It’s not just the show’s legions of fans who have taken notice of Braun’s scene-stealing performances, either. Last year, he was nominated for an Emmy for Outstanding Supporting Actor in a Drama Series, going up against co-stars Culkin and Macfadyen (they ended up losing to Billy Crudup, with whom Braun appeared in the 2015 docudrama The Stanford Prison Experiment). “It was pretty surreal,” says Braun, who attended the virtual ceremony couchside with his family, wearing a navy Paul Smith suit and matching bedazzled Crocs. “It’s this feeling of ‘People know who I am and they voted and checked my name off?’”

The same week the actor received his nomination, he also made headlines for a completely different reason. While quarantining with friends in Los Angeles in May 2020, Braun put out a call on his Instagram for musicians to help him out with a song idea. His 200,000 followers responded, and the result was “Antibodies (Do You Have The),” a tongue-in-cheek pop-punk anthem about — you guessed it — the COVID-19 pandemic (sample lyric: “Before you spend the night, can you find a testing site?”). In the accompanying music video released by Atlantic Records, Braun does his best rock star impression, wielding a mic and guitar outside in a tank top, Lenny Kravitz−esque scarf, fingerless gloves, and a face mask. A portion of the proceeds from the single and merch went to the health charities Partners in Health and the COPE program. “It would be really fun to make an album like that, but I’m not Machine Gun Kelly with tattoos all over my body and piercings in my nose,” he says with a laugh.

Shirt by Louis Vuitton Men’s; pants by Todd Snyder; necklace and bracelets by David Yurman (all price upon request).

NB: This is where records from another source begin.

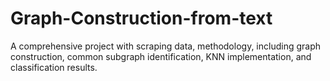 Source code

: # Graph-Construction-from-text
A comprehensive project with scraping data, methodology, including graph construction,  common subgraph identification, KNN implementation, and classification results. 
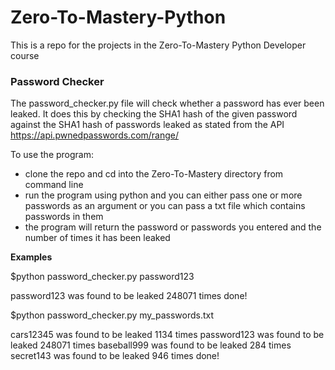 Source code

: # Zero-To-Mastery-Python
This is a repo for the projects in the Zero-To-Mastery Python Developer course


### Password Checker
The password_checker.py file will check whether a password has ever been leaked. It does this by checking the SHA1 hash of the given password against the SHA1 hash of passwords leaked as stated from the API https://api.pwnedpasswords.com/range/

To use the program:

- clone the repo and cd into the Zero-To-Mastery directory from command line
- run the program using python and you can either pass one or more passwords as an argument or you can pass a txt file which contains passwords in them
- the program will return the password or passwords you entered and the number of times it has been leaked

**Examples**

$python password_checker.py password123

password123 was found to be leaked 248071 times
done!

$python password_checker.py my_passwords.txt

cars12345 was found to be leaked 1134 times
password123 was found to be leaked 248071 times
baseball999 was found to be leaked 284 times
secret143 was found to be leaked 946 times
done!
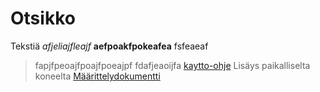 # Otsikko
Tekstiä *afjeliajfleajf* **aefpoakfpokeafea**
fsfeaeaf
> fapjfpeoajfpoajfpoeajpf
> fdafjeaoijfa
[kaytto-ohje](https://github.com/eelishyva/otm2016/blob/master/dokumentointi/kaytto-ohje.md)
Lisäys paikalliselta koneelta
[Määrittelydokumentti](https://github.com/eelishyva/otm2016/blob/master/dokumentointi/maarittelydokumentti.md)
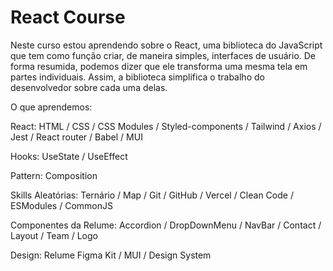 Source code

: # React Course

Neste curso estou aprendendo sobre o React, uma biblioteca do JavaScript que tem como função criar, de maneira simples, interfaces de usuário. De forma resumida, podemos dizer que ele transforma uma mesma tela em partes individuais. Assim, a biblioteca simplifica o trabalho do desenvolvedor sobre cada uma delas.

O que aprendemos:

React:
HTML / CSS /
CSS Modules / Styled-components / Tailwind /
Axios /
Jest /
React router /
Babel /
MUI 

Hooks:
UseState /
UseEffect

Pattern:
Composition

Skills Aleatórias:
Ternário /
Map /
Git /
GitHub /
Vercel /
Clean Code /
ESModules /
CommonJS 

Componentes da Relume:
Accordion /
DropDownMenu /
NavBar /
Contact /
Layout /
Team /
Logo


Design:
Relume Figma Kit /
MUI /
Design System 
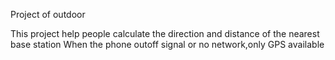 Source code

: Project of outdoor

This project help people calculate the direction and distance of the nearest base station
When the phone outoff signal or no network,only GPS available
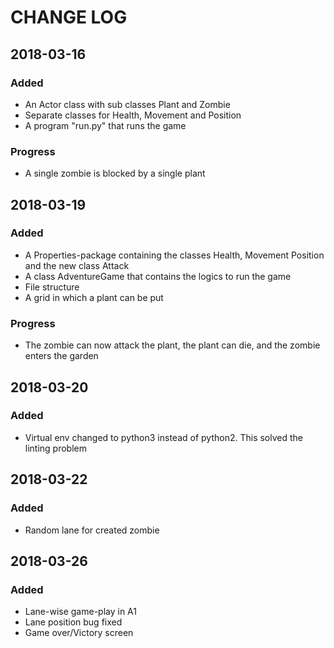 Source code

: # CHANGE LOG

## 2018-03-16

### Added
* An Actor class with sub classes Plant and Zombie
* Separate classes for Health, Movement and Position
* A program "run.py" that runs the game

### Progress
* A single zombie is blocked by a single plant

## 2018-03-19

### Added
* A Properties-package containing the classes Health, Movement Position and the new class Attack
* A class AdventureGame that contains the logics to run the game
* File structure
* A grid in which a plant can be put

### Progress
* The zombie can now attack the plant, the plant can die, and the zombie enters the garden

## 2018-03-20

### Added
* Virtual env changed to python3 instead of python2. This solved the linting problem

## 2018-03-22

### Added
* Random lane for created zombie

## 2018-03-26

### Added
* Lane-wise game-play in A1
* Lane position bug fixed
* Game over/Victory screen
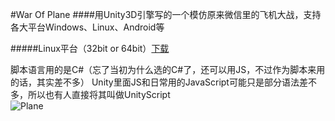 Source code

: #War Of Plane
####用Unity3D引擎写的一个模仿原来微信里的飞机大战，支持各大平台Windows、Linux、Android等

#####Linux平台（32bit or 64bit）[下载](http://115.28.143.152/files/Linuxlauncher.tar.gz)

脚本语言用的是C#（忘了当初为什么选的C#了，还可以用JS，不过作为脚本来用的话，其实差不多）
Unity里面JS和日常用的JavaScript可能只是部分语法差不多，所以也有人直接将其叫做UnityScript<br>
![Plane](http://115.28.143.152/silence/wp-content/uploads/2016/04/plane-1.png)
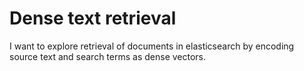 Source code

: # Dense text retrieval

I want to explore retrieval of documents in elasticsearch by encoding source text and search terms as dense vectors.
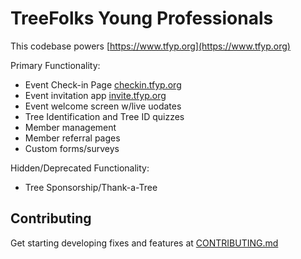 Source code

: # TreeFolks Young Professionals

This codebase powers [https://www.tfyp.org](https://www.tfyp.org)

Primary Functionality:

- Event Check-in Page [checkin.tfyp.org](https://checkin.tfyp.org)
- Event invitation app [invite.tfyp.org](https://invite.tfyp.org)
- Event welcome screen w/live uodates
- Tree Identification and Tree ID quizzes
- Member management
- Member referral pages
- Custom forms/surveys

Hidden/Deprecated Functionality:

- Tree Sponsorship/Thank-a-Tree

## Contributing

Get starting developing fixes and features at [CONTRIBUTING.md](CONTRIBUTING.md)
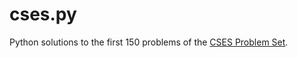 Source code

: # cses.py

Python solutions to the first 150 problems of the [CSES Problem Set](https://cses.fi/problemset/).

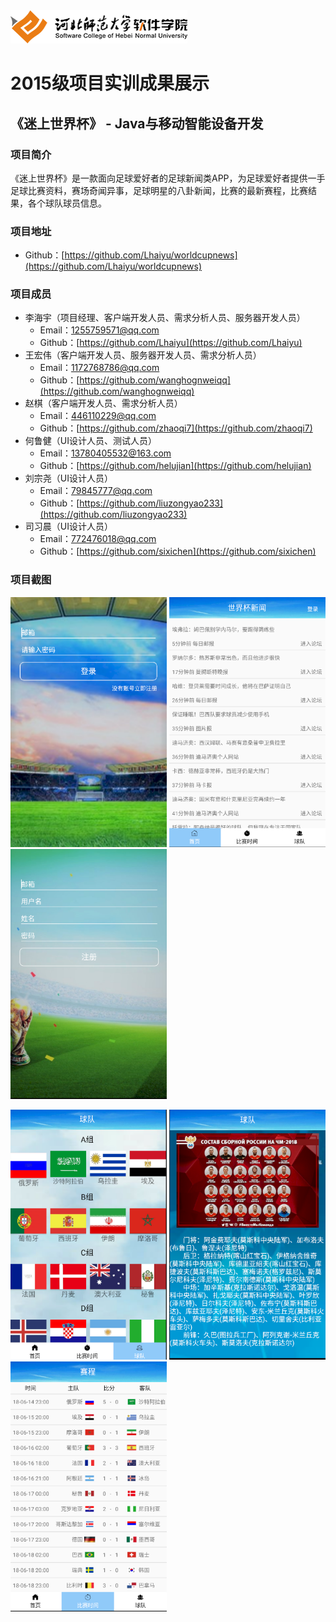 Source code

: <img src="../../../image/logo.png"/>

# 2015级项目实训成果展示 

## 《迷上世界杯》 - Java与移动智能设备开发

### 项目简介

《迷上世界杯》是一款面向足球爱好者的足球新闻类APP，为足球爱好者提供一手足球比赛资料，赛场奇闻异事，足球明星的八卦新闻，比赛的最新赛程，比赛结果，各个球队球员信息。

### 项目地址
- Github：[https://github.com/Lhaiyu/worldcupnews](https://github.com/Lhaiyu/worldcupnews)

### 项目成员

- 李海宇（项目经理、客户端开发人员、需求分析人员、服务器开发人员）
	- Email：[1255759571@qq.com](mailto:1255759571@qq.com)
	- Github：[https://github.com/Lhaiyu](https://github.com/Lhaiyu)
- 王宏伟（客户端开发人员、服务器开发人员、需求分析人员）
	- Email：[1172768786@qq.com](mailto:1172768786@qq.com)
	- Github：[https://github.com/wanghognweiqq](https://github.com/wanghognweiqq)
- 赵棋（客户端开发人员、需求分析人员）
	- Email：[446110229@qq.com](mailto:446110229@qq.com)
	- Github：[https://github.com/zhaoqi7](https://github.com/zhaoqi7)
- 何鲁健（UI设计人员、测试人员）
	- Email：[13780405532@163.com](mailto:13780405532@163.com)
	- Github：[https://github.com/helujian](https://github.com/helujian)
- 刘宗尧（UI设计人员）
	- Email：[79845777@qq.com](mailto:79845777@qq.com)
	- Github：[https://github.com/liuzongyao233](https://github.com/liuzongyao233)
- 司习晨（UI设计人员）
	- Email：[772476018@qq.com](mailto:772476018@qq.com)
	- Github：[https://github.com/sixichen](https://github.com/sixichen)

### 项目截图

<p>
<img src="./image/login.PNG" width=250 height=400 />
<img src="./image/news.PNG" width=250 height=400 />
<img src="./image/register.PNG" width=250 height=400 />
</p>
<p>
<img src="./image/team.PNG" width=250 height=400 />
<img src="./image/team_context.PNG" width=250 height=400 />
<img src="./image/time.PNG" width=250 height=400 />
</p>

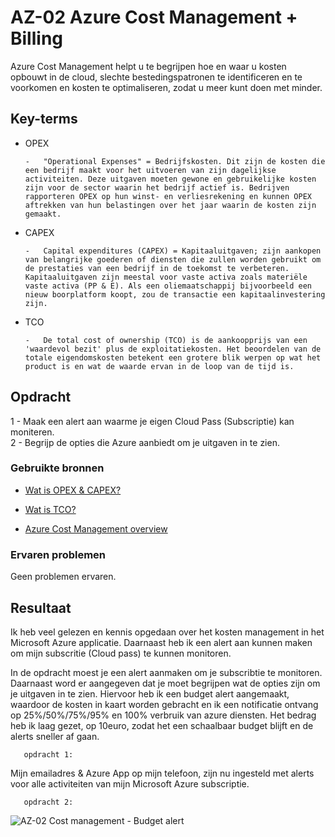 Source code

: # **AZ-02 Azure Cost Management + Billing**  
Azure Cost Management helpt u te begrijpen hoe en waar u kosten opbouwt in de cloud, slechte bestedingspatronen te identificeren en te voorkomen en kosten te optimaliseren, zodat u meer kunt doen met minder.

## **Key-terms**  
-   OPEX  

        -   "Operational Expenses" = Bedrijfskosten. Dit zijn de kosten die een bedrijf maakt voor het uitvoeren van zijn dagelijkse activiteiten. Deze uitgaven moeten gewone en gebruikelijke kosten zijn voor de sector waarin het bedrijf actief is. Bedrijven rapporteren OPEX op hun winst- en verliesrekening en kunnen OPEX aftrekken van hun belastingen over het jaar waarin de kosten zijn gemaakt.
-   CAPEX  

        -   Capital expenditures (CAPEX) = Kapitaaluitgaven; zijn aankopen van belangrijke goederen of diensten die zullen worden gebruikt om de prestaties van een bedrijf in de toekomst te verbeteren. Kapitaaluitgaven zijn meestal voor vaste activa zoals materiële vaste activa (PP & E). Als een oliemaatschappij bijvoorbeeld een nieuw boorplatform koopt, zou de transactie een kapitaalinvestering zijn.
-   TCO  

        -   De total cost of ownership (TCO) is de aankoopprijs van een 'waardevol bezit' plus de exploitatiekosten. Het beoordelen van de totale eigendomskosten betekent een grotere blik werpen op wat het product is en wat de waarde ervan in de loop van de tijd is.

## **Opdracht**  
1   -   Maak een alert aan waarme je eigen Cloud Pass (Subscriptie) kan moniteren.  
2   -   Begrijp de opties die Azure aanbiedt om je uitgaven in te zien.  

### **Gebruikte bronnen**  
-   [Wat is OPEX & CAPEX?](https://www.investopedia.com/ask/answers/112814/whats-difference-between-capital-expenditures-capex-and-operational-expenditures-opex.asp)  

-   [Wat is TCO?](https://www.investopedia.com/terms/t/totalcostofownership.asp)  

-   [Azure Cost Management overview](https://docs.microsoft.com/en-us/azure/cost-management-billing/cost-management-billing-overview)

### **Ervaren problemen**  
Geen problemen ervaren.


## **Resultaat**  
Ik heb veel gelezen en kennis opgedaan over het kosten management in het Microsoft Azure applicatie. Daarnaast heb ik een alert aan kunnen maken om mijn subscritie (Cloud pass) te kunnen monitoren.

In de opdracht moest je een alert aanmaken om je subscribtie te monitoren.
Daarnaast word er aangegeven dat je moet begrijpen wat de opties zijn om je uitgaven in te zien. Hiervoor heb ik een budget alert aangemaakt, waardoor de kosten in kaart worden gebracht en ik een notificatie ontvang op 25%/50%/75%/95% en 100% verbruik van azure diensten. Het bedrag heb ik laag gezet, op 10euro, zodat het een schaalbaar budget blijft en de alerts sneller af gaan.  

       opdracht 1:  
Mijn emailadres & Azure App op mijn telefoon, zijn nu ingesteld met alerts voor alle activiteiten van  mijn Microsoft Azure subscriptie.  

       opdracht 2:  
![AZ-02 Cost management - Budget alert ](https://user-images.githubusercontent.com/95616021/146351092-2fd4567b-62cf-48a3-94af-2ce0827ace13.jpg)




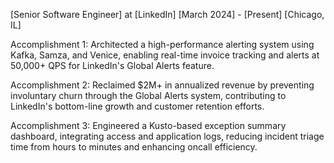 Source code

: [Senior Software Engineer] at [LinkedIn]
[March 2024] - [Present]
[Chicago, IL]

Accomplishment 1: Architected a high-performance alerting system using Kafka, Samza, and Venice, enabling real-time invoice tracking and alerts at 50,000+ QPS for LinkedIn's Global Alerts feature.

Accomplishment 2: Reclaimed $2M+ in annualized revenue by preventing involuntary churn through the Global Alerts system, contributing to LinkedIn's bottom-line growth and customer retention efforts.

Accomplishment 3: Engineered a Kusto-based exception summary dashboard, integrating access and application logs, reducing incident triage time from hours to minutes and enhancing oncall efficiency.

Braun has a piano in his apartment, though, and in his spare time writes and produces songs, often with his younger brother Christopher, who makes music professionally as DEYO. “A lot of the time I’m like, ‘Should I release this into the world?’ It’ll come at a certain point,” admits Braun, adding that “Atlantic Records has been really welcoming and inviting me to write more music.” (When asked if Succession fans could ever see his character pick up the acoustic guitar à la Kendall’s cringeworthy “L to the OG” rap in season two, Braun good-naturedly deflects, saying “I don’t think Greg’s musical. I won’t speak on any serenading or seducing.”) Lately, he’s been listening to a “lot of hip hop,” indie rock acts like Soccer Mommy, Andy Shauf, and Peach Pit, as well as ’90s radio mainstay Third Eye Blind (“I did a revisit through their big album and was like ‘Goddamn, these songs are classics’”).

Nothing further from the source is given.